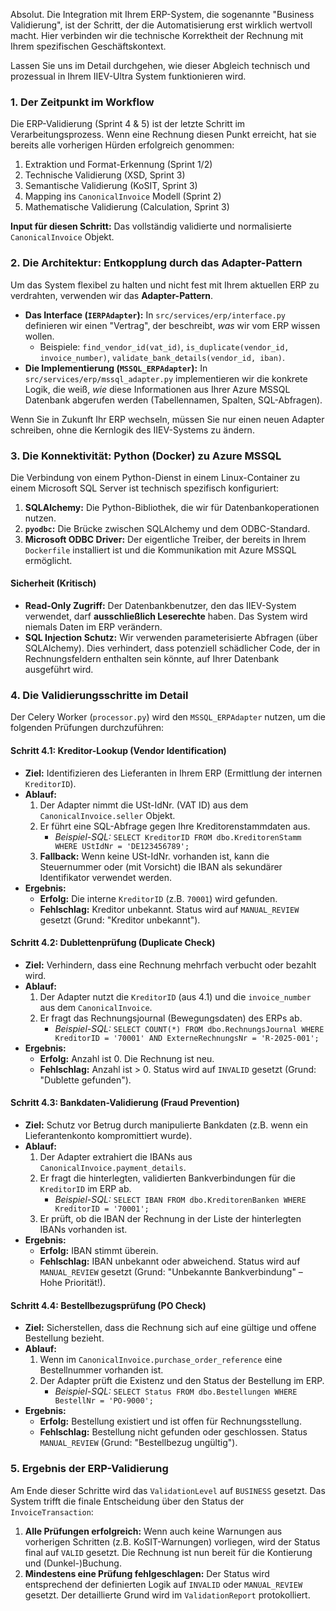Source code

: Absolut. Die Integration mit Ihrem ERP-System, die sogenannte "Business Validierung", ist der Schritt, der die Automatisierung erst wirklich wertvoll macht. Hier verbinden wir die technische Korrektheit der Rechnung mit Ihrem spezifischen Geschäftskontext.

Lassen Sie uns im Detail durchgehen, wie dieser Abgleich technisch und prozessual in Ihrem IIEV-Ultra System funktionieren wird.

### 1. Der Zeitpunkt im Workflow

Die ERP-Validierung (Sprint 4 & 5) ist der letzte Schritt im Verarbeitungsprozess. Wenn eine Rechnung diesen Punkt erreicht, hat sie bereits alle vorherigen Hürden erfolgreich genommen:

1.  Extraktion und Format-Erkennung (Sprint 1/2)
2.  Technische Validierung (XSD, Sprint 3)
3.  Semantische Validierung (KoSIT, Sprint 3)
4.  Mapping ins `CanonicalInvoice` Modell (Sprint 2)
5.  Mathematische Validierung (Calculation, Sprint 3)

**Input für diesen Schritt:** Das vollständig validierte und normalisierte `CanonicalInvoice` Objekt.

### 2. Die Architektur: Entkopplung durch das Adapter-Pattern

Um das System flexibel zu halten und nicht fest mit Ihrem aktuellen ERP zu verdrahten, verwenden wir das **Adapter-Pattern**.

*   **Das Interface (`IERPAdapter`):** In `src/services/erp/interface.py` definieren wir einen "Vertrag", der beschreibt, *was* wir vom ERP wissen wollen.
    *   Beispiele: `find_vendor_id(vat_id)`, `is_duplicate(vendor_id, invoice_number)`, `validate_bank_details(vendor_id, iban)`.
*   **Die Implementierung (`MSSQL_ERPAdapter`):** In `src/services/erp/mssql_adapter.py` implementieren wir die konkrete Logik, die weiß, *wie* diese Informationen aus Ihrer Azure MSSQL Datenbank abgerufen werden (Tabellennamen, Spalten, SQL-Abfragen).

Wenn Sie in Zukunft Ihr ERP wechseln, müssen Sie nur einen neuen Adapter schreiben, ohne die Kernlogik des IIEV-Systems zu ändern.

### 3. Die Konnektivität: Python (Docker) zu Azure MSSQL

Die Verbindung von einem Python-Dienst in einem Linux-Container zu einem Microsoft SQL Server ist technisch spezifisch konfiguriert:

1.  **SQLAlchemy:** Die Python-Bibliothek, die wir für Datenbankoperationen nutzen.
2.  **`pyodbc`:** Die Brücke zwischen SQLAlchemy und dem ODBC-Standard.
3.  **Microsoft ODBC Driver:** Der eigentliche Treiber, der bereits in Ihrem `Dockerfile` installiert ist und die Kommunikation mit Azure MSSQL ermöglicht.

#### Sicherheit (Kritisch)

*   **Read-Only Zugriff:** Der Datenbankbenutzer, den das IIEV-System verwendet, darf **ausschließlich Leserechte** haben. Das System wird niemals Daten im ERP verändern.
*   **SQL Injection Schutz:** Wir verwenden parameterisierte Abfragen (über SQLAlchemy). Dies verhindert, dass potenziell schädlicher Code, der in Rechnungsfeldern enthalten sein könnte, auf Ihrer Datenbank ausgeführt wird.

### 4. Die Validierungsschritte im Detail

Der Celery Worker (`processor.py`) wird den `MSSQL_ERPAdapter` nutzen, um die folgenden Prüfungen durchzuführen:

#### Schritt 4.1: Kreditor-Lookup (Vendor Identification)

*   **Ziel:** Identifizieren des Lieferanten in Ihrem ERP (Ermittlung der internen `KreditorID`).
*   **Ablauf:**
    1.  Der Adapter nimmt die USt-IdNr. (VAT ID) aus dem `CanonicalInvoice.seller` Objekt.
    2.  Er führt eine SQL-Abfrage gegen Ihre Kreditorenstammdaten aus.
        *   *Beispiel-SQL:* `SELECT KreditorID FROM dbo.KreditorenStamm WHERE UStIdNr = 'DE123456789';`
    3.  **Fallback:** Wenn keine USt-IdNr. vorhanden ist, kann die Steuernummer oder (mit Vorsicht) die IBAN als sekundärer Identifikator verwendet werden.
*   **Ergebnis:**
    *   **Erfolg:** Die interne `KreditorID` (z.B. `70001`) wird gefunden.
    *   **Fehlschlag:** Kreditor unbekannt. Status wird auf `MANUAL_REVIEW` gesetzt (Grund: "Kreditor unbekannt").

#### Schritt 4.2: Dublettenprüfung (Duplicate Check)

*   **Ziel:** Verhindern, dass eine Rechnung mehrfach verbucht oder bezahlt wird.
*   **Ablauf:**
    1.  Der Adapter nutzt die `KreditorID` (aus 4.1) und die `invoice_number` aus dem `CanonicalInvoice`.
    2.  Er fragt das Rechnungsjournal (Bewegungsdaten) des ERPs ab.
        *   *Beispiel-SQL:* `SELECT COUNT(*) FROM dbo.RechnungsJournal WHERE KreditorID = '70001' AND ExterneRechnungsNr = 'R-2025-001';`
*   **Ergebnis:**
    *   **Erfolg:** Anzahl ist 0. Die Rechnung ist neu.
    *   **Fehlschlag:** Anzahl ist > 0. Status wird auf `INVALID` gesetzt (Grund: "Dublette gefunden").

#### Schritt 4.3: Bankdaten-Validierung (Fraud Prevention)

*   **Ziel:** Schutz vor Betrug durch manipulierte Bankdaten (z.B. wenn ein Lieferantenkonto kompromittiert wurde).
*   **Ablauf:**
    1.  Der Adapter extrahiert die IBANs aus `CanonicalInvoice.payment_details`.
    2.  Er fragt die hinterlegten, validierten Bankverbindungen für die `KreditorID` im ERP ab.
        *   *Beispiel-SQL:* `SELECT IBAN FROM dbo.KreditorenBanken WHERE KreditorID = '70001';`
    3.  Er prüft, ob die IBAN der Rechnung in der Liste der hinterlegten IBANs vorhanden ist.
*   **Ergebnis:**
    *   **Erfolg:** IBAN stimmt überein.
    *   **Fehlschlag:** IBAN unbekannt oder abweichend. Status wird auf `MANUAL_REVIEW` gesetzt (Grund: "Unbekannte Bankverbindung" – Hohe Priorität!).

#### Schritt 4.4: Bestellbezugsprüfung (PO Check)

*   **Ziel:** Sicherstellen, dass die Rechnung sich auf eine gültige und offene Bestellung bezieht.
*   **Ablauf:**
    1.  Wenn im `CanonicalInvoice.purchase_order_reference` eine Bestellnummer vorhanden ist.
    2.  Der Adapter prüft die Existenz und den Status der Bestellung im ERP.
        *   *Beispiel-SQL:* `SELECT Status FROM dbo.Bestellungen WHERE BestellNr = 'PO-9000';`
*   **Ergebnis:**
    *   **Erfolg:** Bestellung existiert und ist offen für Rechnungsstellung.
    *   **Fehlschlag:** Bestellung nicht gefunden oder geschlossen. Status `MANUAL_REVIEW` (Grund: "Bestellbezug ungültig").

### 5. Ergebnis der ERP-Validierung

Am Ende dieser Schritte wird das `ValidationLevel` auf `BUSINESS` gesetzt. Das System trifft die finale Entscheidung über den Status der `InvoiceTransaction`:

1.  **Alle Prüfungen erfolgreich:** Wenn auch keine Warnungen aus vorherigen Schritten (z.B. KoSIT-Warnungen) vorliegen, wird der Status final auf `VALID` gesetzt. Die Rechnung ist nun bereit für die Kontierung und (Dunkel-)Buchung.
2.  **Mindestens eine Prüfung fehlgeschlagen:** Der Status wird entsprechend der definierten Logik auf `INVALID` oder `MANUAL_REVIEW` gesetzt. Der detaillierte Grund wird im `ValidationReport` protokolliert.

________________________________________

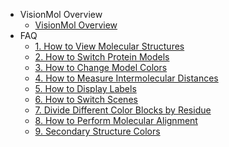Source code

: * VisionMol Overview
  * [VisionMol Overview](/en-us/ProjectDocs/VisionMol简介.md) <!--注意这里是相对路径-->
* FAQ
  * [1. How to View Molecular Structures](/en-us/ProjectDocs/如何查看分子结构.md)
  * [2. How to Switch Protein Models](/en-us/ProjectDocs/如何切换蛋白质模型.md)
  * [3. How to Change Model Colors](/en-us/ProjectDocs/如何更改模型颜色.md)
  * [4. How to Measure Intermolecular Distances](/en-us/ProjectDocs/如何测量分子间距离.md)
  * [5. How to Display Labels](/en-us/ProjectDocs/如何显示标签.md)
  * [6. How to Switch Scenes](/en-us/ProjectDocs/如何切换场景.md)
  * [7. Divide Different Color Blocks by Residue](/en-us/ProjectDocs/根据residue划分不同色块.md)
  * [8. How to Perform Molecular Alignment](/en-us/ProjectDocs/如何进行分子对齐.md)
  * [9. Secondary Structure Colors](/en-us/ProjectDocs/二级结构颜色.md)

________________________________________

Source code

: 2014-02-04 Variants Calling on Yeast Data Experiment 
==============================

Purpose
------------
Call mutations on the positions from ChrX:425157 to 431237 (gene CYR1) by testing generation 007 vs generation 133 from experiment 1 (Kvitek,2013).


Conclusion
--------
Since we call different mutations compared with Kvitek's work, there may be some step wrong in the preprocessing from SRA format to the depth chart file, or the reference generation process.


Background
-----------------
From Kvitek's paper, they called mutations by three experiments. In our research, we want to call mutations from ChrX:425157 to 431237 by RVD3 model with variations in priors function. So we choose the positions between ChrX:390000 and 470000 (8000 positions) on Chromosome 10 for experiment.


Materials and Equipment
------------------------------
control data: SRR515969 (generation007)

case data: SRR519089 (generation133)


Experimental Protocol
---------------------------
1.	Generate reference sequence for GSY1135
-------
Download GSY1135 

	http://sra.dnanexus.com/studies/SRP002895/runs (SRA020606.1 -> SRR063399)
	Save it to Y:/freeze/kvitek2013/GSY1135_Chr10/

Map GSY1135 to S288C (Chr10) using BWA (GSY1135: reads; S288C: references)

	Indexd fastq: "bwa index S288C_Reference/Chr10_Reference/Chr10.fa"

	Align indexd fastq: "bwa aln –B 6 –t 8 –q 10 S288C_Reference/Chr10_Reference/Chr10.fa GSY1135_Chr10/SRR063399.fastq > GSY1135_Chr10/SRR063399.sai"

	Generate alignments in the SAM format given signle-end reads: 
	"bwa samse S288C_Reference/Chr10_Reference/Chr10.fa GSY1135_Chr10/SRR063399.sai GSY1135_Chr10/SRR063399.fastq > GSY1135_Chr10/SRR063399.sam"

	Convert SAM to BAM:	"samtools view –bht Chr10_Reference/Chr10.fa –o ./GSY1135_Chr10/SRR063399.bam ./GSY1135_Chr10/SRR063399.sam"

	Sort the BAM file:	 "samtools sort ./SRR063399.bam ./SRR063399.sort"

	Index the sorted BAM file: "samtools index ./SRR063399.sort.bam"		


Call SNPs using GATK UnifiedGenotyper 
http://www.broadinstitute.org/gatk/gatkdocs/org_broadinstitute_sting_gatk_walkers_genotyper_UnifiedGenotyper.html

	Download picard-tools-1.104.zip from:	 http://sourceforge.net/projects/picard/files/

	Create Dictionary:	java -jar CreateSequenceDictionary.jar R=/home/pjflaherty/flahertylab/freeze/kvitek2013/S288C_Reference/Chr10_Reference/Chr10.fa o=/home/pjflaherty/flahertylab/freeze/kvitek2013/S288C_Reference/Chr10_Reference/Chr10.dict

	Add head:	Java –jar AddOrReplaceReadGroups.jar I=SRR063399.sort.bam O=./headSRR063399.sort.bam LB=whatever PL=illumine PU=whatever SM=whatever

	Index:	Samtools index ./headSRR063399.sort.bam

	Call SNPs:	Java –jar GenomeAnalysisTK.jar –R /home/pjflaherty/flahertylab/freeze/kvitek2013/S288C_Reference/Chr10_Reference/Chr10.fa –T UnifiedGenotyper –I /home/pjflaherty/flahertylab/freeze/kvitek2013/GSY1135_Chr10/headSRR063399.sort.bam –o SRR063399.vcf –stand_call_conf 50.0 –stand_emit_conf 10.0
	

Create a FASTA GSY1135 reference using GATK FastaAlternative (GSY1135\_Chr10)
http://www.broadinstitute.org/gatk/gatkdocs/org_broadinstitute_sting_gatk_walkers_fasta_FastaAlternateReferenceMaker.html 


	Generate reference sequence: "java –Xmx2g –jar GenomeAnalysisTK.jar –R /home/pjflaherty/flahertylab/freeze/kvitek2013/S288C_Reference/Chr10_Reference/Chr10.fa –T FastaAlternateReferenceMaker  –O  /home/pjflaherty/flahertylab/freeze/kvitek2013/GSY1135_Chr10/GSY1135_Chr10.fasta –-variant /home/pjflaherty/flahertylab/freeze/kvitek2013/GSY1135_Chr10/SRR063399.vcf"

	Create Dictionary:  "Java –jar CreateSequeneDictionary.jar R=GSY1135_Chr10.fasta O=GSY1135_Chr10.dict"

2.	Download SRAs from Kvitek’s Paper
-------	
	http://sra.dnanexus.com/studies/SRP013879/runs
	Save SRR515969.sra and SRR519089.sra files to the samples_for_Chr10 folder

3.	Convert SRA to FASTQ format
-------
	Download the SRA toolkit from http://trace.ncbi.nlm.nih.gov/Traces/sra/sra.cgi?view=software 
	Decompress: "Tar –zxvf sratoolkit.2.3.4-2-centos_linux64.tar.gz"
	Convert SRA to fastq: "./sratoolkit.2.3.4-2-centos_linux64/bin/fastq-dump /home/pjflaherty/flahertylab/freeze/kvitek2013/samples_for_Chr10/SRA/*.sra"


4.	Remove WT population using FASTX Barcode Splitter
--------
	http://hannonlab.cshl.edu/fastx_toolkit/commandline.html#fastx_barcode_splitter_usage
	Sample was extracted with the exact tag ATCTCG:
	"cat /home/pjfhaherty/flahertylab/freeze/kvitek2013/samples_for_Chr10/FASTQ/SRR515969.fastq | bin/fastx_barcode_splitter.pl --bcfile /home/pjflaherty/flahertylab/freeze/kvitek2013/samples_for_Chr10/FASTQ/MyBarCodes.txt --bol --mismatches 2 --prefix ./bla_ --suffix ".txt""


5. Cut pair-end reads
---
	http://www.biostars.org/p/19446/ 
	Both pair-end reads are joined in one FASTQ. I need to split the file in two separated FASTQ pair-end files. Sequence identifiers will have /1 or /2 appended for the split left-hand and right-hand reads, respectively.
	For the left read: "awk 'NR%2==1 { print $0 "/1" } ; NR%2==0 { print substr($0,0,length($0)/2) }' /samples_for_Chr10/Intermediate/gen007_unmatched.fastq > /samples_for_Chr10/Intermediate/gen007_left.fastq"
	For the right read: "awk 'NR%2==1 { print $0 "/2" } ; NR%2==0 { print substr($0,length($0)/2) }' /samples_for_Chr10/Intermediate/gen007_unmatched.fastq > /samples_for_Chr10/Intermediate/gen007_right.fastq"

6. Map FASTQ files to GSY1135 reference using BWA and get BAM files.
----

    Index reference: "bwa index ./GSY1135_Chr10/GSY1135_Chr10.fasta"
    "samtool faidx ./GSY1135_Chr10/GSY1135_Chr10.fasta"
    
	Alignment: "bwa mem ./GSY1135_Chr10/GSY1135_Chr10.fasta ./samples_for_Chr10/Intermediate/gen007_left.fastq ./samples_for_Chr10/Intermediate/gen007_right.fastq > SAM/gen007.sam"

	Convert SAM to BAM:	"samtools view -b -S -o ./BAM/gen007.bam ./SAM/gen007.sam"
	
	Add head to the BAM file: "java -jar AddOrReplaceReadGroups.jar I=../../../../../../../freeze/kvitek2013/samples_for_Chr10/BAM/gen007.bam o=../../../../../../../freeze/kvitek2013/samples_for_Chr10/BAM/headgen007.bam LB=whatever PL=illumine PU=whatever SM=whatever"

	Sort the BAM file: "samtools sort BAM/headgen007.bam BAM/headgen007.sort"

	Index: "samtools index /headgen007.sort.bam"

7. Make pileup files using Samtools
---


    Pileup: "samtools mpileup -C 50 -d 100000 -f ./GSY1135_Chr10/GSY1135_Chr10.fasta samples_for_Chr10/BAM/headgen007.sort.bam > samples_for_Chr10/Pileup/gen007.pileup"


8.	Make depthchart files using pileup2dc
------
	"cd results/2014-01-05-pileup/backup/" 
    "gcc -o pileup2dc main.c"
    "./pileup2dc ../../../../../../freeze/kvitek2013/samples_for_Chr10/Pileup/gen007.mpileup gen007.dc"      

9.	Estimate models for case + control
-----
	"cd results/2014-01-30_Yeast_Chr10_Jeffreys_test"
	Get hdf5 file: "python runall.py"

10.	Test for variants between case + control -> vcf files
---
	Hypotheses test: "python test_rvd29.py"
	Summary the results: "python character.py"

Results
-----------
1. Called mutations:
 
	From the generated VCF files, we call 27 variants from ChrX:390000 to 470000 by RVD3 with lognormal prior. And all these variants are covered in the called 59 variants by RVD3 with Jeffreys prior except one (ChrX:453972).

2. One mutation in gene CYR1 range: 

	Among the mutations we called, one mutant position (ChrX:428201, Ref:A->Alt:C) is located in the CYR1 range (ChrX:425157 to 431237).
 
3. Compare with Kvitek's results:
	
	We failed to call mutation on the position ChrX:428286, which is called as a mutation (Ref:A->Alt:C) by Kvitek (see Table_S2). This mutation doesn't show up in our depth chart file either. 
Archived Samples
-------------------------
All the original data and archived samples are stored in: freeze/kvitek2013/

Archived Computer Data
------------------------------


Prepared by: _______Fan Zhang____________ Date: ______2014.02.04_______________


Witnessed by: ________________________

________________________________________

WHAT YOU HAVE TO DO:
Look through the entries above and quote exactly the lines from the line with "#### Schritt 4.4: Bestellbezugsprüfung" to the line with "eine Prüfung fehlgeschlagen:**", counting both of those lines.

SOLUTION FOR THIS TASK:
#### Schritt 4.4: Bestellbezugsprüfung (PO Check)

*   **Ziel:** Sicherstellen, dass die Rechnung sich auf eine gültige und offene Bestellung bezieht.
*   **Ablauf:**
    1.  Wenn im `CanonicalInvoice.purchase_order_reference` eine Bestellnummer vorhanden ist.
    2.  Der Adapter prüft die Existenz und den Status der Bestellung im ERP.
        *   *Beispiel-SQL:* `SELECT Status FROM dbo.Bestellungen WHERE BestellNr = 'PO-9000';`
*   **Ergebnis:**
    *   **Erfolg:** Bestellung existiert und ist offen für Rechnungsstellung.
    *   **Fehlschlag:** Bestellung nicht gefunden oder geschlossen. Status `MANUAL_REVIEW` (Grund: "Bestellbezug ungültig").

### 5. Ergebnis der ERP-Validierung

Am Ende dieser Schritte wird das `ValidationLevel` auf `BUSINESS` gesetzt. Das System trifft die finale Entscheidung über den Status der `InvoiceTransaction`:

1.  **Alle Prüfungen erfolgreich:** Wenn auch keine Warnungen aus vorherigen Schritten (z.B. KoSIT-Warnungen) vorliegen, wird der Status final auf `VALID` gesetzt. Die Rechnung ist nun bereit für die Kontierung und (Dunkel-)Buchung.
2.  **Mindestens eine Prüfung fehlgeschlagen:** Der Status wird entsprechend der definierten Logik auf `INVALID` oder `MANUAL_REVIEW` gesetzt. Der detaillierte Grund wird im `ValidationReport` protokolliert.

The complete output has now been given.